CS 545I - Advanced Image and Video Databases, Winter 2001

Friday, 12 Jan 2000. First lecture CS545I

Introduction to Image and Video Databases

Oscar Firschein, Visiting Scholar, Computer Science, Stanford

This lecture will discuss the various types of image and video databases, and the needs of a user of such systems. Various ways of indexing such databases will be discussed, and why it is extremely difficult to develop an automated image analysis program that can describe an image at the level of sophistication of a person.

People can look at an image and instantly "understand" it -- they identify objects in the image, their relationships, and what story the image is telling. Automatic indexing techniques are currently far from this level of sophistication.

1 - Why study image and video databases?

Image and video databases are an increasingly important type of database as sources of images increase, methods of storage improve, and the Net offers the communication ability.

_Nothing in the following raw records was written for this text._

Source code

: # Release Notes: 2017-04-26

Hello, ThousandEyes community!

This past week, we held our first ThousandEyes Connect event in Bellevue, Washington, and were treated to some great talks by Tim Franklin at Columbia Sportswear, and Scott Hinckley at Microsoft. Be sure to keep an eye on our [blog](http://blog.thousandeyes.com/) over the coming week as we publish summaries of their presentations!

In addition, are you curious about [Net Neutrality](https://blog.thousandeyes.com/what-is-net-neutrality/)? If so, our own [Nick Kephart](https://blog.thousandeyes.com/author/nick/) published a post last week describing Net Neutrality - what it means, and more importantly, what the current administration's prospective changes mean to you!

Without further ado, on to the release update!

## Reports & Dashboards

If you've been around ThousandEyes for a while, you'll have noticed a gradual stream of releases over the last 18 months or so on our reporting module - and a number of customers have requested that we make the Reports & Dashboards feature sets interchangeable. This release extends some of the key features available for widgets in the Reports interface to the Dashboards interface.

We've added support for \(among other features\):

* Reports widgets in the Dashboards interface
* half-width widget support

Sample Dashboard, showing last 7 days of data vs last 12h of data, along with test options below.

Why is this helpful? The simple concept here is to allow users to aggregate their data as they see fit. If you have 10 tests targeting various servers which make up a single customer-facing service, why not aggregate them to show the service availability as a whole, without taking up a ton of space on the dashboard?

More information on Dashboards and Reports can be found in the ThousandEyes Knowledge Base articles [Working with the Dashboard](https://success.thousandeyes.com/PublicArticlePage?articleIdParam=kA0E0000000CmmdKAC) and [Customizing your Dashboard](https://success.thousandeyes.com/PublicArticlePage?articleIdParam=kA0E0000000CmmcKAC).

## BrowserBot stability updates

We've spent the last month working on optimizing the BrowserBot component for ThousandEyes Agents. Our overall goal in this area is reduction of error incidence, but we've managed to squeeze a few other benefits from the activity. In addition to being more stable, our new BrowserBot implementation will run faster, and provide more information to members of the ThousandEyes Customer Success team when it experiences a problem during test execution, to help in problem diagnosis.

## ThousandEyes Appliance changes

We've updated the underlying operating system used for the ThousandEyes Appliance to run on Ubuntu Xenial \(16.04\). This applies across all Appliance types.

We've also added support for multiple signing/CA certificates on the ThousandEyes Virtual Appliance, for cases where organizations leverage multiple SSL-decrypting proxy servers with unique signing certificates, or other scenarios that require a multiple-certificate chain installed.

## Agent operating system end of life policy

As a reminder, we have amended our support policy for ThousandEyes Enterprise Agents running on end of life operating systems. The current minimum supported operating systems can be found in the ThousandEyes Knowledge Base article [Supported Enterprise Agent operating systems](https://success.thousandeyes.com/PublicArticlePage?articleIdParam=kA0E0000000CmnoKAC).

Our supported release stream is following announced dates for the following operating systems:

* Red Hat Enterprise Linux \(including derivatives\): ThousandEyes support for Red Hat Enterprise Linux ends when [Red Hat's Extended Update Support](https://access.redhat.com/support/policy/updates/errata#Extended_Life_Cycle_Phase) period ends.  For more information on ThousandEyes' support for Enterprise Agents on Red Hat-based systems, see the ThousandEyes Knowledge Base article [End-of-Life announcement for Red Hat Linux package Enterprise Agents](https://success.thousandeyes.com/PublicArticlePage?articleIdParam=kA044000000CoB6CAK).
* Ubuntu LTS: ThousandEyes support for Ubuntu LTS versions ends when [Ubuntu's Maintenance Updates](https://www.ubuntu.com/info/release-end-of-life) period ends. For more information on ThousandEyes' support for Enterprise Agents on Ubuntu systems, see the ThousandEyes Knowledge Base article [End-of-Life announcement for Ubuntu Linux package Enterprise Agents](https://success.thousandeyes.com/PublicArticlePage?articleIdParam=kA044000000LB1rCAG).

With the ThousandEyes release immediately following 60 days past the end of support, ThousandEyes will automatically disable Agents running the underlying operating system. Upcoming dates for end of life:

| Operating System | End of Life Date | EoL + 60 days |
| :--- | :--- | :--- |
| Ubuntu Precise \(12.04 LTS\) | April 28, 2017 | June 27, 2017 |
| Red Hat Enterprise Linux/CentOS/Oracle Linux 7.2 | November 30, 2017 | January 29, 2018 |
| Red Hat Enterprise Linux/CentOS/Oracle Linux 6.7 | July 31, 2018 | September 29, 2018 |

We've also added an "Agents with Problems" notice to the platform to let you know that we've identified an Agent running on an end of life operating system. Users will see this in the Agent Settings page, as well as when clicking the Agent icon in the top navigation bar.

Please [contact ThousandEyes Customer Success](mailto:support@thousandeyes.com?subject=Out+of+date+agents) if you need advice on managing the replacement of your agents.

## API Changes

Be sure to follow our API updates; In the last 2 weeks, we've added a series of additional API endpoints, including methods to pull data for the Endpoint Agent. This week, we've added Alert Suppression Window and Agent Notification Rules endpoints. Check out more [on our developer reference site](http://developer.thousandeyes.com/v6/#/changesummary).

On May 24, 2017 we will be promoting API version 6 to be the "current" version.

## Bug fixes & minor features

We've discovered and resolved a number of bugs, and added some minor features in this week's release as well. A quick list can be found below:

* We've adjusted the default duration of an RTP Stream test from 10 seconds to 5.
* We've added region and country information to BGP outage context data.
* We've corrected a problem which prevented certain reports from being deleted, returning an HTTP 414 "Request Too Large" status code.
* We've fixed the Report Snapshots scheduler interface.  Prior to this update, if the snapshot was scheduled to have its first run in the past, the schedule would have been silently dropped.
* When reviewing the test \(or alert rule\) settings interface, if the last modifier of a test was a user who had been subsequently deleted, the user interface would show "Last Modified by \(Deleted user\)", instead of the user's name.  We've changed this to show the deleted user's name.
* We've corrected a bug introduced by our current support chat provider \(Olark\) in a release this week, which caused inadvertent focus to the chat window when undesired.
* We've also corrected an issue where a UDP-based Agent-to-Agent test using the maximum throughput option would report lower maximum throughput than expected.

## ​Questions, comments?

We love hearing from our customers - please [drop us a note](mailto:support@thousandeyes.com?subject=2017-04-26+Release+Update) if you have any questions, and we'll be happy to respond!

Both still images and video sequences have important characteristics that the database designer must know and understand.

2- Goal of seminar

To gain an appreciation of the special problems of image and video retrieval, to learn about some current systems, to learn about the indexing and database organization techniques, and to get hands-on experience with one of the systems.

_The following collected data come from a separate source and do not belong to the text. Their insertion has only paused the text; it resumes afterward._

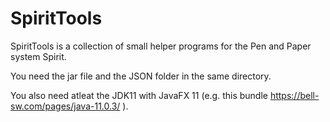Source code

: # SpiritTools
SpiritTools is a collection of small helper programs for the Pen and Paper system Spirit.

You need the jar file and the JSON folder in the same directory.

You also need atleat the JDK11 with JavaFX 11 (e.g. this bundle https://bell-sw.com/pages/java-11.0.3/ ).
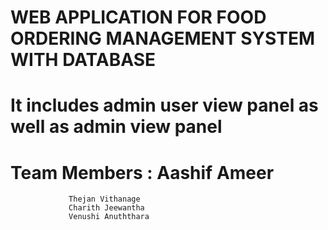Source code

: # WEB APPLICATION FOR FOOD ORDERING MANAGEMENT SYSTEM WITH DATABASE
# It includes admin user view panel as well as admin view panel
# Team Members : Aashif Ameer
                 Thejan Vithanage
                 Charith Jeewantha
                 Venushi Anuththara
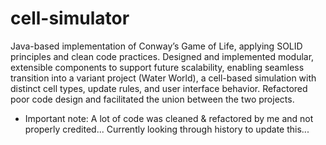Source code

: # cell-simulator

Java-based implementation of Conway’s Game of Life, applying SOLID principles and clean code practices. Designed and implemented modular, extensible components to support future scalability, enabling seamless transition into a variant project (Water World), a cell-based simulation with distinct cell types, update rules, and user interface behavior. Refactored poor code design and facilitated the union between the two projects.



- Important note: A lot of code was cleaned & refactored by me and not properly credited... Currently looking through history to update this... 
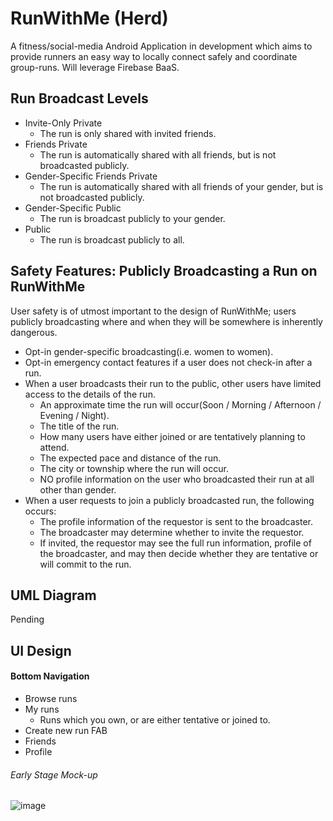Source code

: # RunWithMe (Herd)
A fitness/social-media Android Application in development which aims to provide runners an easy way to locally connect safely and coordinate group-runs. Will leverage Firebase BaaS.

## Run Broadcast Levels

* Invite-Only Private
  * The run is only shared with invited friends.
* Friends Private
  * The run is automatically shared with all friends, but is not broadcasted publicly.
* Gender-Specific Friends Private
  * The run is automatically shared with all friends of your gender, but is not broadcasted publicly.
* Gender-Specific Public
  * The run is broadcast publicly to your gender.
* Public
  * The run is broadcast publicly to all.

## Safety Features: Publicly Broadcasting a Run on RunWithMe

User safety is of utmost important to the design of RunWithMe; users publicly broadcasting where and when they will be somewhere is inherently dangerous.

* Opt-in gender-specific broadcasting(i.e. women to women).
* Opt-in emergency contact features if a user does not check-in after a run.
* When a user broadcasts their run to the public, other users have limited access to the details of the run.
  * An approximate time the run will occur(Soon / Morning / Afternoon / Evening / Night).
  * The title of the run.
  * How many users have either joined or are tentatively planning to attend.
  * The expected pace and distance of the run.
  * The city or township where the run will occur.
  * NO profile information on the user who broadcasted their run at all other than gender.
* When a user requests to join a publicly broadcasted run, the following occurs:
  * The profile information of the requestor is sent to the broadcaster.
  * The broadcaster may determine whether to invite the requestor.
  * If invited, the requestor may see the full run information, profile of the broadcaster, and may then decide whether they are tentative or will commit to the run.

## UML Diagram
Pending

## UI Design
#### Bottom Navigation

* Browse runs
* My runs
  * Runs which you own, or are either tentative or joined to.
* Create new run FAB
* Friends
* Profile

###### Early Stage Mock-up
![image](https://user-images.githubusercontent.com/77797048/130992445-ae6830fc-1914-4e26-bdb3-6dea9d03fe43.png)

3 - Some sources of images

  • Medical imagery (pathology slides, x-ray, NMR, ultrasonic, etc,)
  • News and entertainment videos
  • Educational videos
  • Art and photo collections
  • Consumer and engineering catalogues
  • Scientific images (astronomy, earth resources, etc.)
  • Images collected by intelligence agencies (often sattelite images); video sequences taken by unmanned vehicles
  • Home photos/videos
  • 4 - Types of user requests

    Users may want combinations of the following requests:

  • SIMILARITY: Find an image that looks like this image (or parts of it look like part of this image)
  • OBJECT: Find an image that contains a cat
  • CONDITION/SITUATION: Find photos of water pollution
  • SPECIFIC PERSON: Find a video frame of Clinton talking to Rabin
  • OBJECT RELATIONSHIP: Find an image that contains a cat near a dog
  • MOOD: Find a sad/happy/... picture
  • VIEW ANGLE: Find a picture of a crowd taken from an airplane
  • TIME OF DAY/SEASON: Find a picture of Yosemite taken at day/night/sunset/winter
  • COLOR: Find a picture with a red apple
  • TEXTURE: Find picture with a brick texture
  • SHAPE: Find picture with circular object
  • GEOGRAPHIC: Find aerial image of the port of San Francisco
  • 5 - Approach to image database design

    One could treat an image database as if it were a document database by manually tagging each image with a descriptor. Queries would be boolean combinations of index terms.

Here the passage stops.